あと、ブログでいろいろ書く「種まき」もして、需要を呼び込む生存戦略を心がけています。「ブログを拝見して記事執筆をお願いしたい」という依頼もあるので、いくつかの種は開花に至っています。

堀川さんは、サイエンスライターとして目指すゴールはありますか?

堀川:単なる解説だけではなくて、科学に関わる人や場所、空気感など、自分が五感で感じ取ったものを伝えたいと思っています。ただ、明確なゴールは、現在はありません。

私は、ひとつのゴールに向かって突き進む人生に憧れを抱きつつも、いろいろもがきながら道を模索してきました。その結果、自分でも思いがけないかたちで、生業にしたいと思える今の仕事に出合うことができました。

なので、今後もゴールを決めてしまうことはあえてしないと思います。一歩進んだら視界が少し開けて、新しい世界が見えて、また次の一歩を踏み出せるのが楽しいので。過去の仕事で学んだことと、新しい仕事で知り得たことが、点と点を結ぶようにつながったとき、自分の中でなにか成長できたような気がして喜びを感じます。

島田:私もゴールはないです。目の前の仕事について調べて書くだけで十分楽しいし、同じところからまた仕事の依頼があれば、前の仕事が評価されたという持続的なモチベーションにつながっているから。

堀川:まあ、楽しいだけではなくて、フリーランスなので収入面のリスクはありますけどね。

島田:なので僕は、「フリーランスはいいぞ、サイエンスライターはいいぞ」と、うかつに言わないようにしています。
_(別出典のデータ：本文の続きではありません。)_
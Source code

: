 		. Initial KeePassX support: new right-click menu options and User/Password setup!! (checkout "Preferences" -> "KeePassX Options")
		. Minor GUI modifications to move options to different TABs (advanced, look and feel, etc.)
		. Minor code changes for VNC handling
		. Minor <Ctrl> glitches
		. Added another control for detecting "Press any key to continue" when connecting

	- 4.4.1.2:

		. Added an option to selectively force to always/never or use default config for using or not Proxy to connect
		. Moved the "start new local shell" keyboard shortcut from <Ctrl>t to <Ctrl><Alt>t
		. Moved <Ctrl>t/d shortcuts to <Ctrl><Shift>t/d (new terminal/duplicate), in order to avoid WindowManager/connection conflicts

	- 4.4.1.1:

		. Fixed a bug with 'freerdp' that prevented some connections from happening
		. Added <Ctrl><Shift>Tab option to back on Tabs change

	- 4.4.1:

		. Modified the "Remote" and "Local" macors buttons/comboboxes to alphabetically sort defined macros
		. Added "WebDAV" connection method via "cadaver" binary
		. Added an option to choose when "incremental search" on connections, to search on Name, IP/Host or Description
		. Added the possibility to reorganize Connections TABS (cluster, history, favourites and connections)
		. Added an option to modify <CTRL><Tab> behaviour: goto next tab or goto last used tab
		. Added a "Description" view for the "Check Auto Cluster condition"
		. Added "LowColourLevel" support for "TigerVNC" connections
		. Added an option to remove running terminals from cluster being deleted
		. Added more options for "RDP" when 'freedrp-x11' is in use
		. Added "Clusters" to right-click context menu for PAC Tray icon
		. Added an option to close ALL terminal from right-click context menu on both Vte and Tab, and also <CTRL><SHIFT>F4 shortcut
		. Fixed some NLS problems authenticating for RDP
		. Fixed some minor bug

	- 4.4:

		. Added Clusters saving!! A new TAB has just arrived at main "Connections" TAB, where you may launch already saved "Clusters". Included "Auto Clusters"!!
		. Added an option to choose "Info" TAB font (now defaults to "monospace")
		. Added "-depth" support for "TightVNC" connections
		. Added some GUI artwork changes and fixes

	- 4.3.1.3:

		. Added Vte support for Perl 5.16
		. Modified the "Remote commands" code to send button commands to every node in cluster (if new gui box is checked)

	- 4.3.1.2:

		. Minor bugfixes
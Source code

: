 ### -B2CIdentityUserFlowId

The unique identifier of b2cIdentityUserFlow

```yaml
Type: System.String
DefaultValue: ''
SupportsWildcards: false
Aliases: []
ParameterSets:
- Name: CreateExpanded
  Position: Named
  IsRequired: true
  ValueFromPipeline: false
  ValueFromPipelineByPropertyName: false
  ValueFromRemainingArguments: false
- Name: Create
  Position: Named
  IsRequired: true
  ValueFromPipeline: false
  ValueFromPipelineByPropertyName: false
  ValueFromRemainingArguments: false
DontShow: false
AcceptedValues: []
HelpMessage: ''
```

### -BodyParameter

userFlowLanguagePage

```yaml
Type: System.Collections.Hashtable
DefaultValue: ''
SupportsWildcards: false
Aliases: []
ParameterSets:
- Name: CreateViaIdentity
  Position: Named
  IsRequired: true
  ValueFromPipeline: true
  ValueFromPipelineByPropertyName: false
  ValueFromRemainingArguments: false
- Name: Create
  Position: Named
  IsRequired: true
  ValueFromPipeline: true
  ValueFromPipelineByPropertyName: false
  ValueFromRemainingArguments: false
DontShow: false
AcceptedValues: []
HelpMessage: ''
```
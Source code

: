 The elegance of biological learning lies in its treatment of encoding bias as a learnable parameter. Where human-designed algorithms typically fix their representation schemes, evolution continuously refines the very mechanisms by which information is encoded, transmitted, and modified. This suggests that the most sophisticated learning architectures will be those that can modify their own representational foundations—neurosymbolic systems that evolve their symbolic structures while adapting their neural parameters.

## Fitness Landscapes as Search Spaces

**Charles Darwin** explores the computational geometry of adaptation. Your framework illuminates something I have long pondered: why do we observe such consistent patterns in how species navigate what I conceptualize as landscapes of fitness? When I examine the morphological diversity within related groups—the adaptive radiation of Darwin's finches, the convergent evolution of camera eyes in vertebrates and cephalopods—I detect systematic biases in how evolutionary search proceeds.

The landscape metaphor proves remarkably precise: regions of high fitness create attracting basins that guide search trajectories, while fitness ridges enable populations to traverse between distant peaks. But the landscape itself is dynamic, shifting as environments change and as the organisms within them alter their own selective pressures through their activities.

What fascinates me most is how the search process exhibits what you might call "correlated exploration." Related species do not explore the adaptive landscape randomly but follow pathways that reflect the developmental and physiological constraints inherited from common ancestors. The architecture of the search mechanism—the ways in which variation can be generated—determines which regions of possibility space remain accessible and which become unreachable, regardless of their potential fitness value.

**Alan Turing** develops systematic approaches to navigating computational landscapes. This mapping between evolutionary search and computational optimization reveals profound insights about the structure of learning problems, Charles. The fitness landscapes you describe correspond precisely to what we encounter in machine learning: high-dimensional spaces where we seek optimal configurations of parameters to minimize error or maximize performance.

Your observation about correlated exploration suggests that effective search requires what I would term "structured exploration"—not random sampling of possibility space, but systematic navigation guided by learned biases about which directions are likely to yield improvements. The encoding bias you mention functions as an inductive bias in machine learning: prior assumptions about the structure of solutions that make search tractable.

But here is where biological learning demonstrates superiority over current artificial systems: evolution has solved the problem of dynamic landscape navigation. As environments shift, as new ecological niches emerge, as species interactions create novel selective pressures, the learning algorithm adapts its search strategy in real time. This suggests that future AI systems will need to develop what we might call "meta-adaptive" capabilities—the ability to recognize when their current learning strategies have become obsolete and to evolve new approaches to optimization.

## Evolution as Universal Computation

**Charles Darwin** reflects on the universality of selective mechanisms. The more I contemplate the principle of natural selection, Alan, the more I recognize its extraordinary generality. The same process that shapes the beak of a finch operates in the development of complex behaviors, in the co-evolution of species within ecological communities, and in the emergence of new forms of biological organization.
堀川:私も自分には合っていると思いますが、人に安易におすすめはできません。私は転職を繰り返すなかで「やりたいこと」と「できること」が「仕事として成立するか」をすりあわせた結果、今の形になんとか落ち着いています。

これだ、と思う道が見つかったので、覚悟を決めて、あとはやるだけです!

編集後記

サイエンスライターという職業は「科学についてわかりやすく書く人」と思われるかもしれません。しかし、「わかりやすい」とは何か、突き詰めると意外に難しい問題です。

これに対して2人とも、常に情報収集をして、独自の視点から読者に紹介できるよう、試行錯誤を続けています。

人によって信条は違うため、ここで話したことがすべてのサイエンスライターに当てはまるわけではありません。こういう考えをもって科学の記事を書いている人たちがいる、ということだけでも知っていただければ幸いです。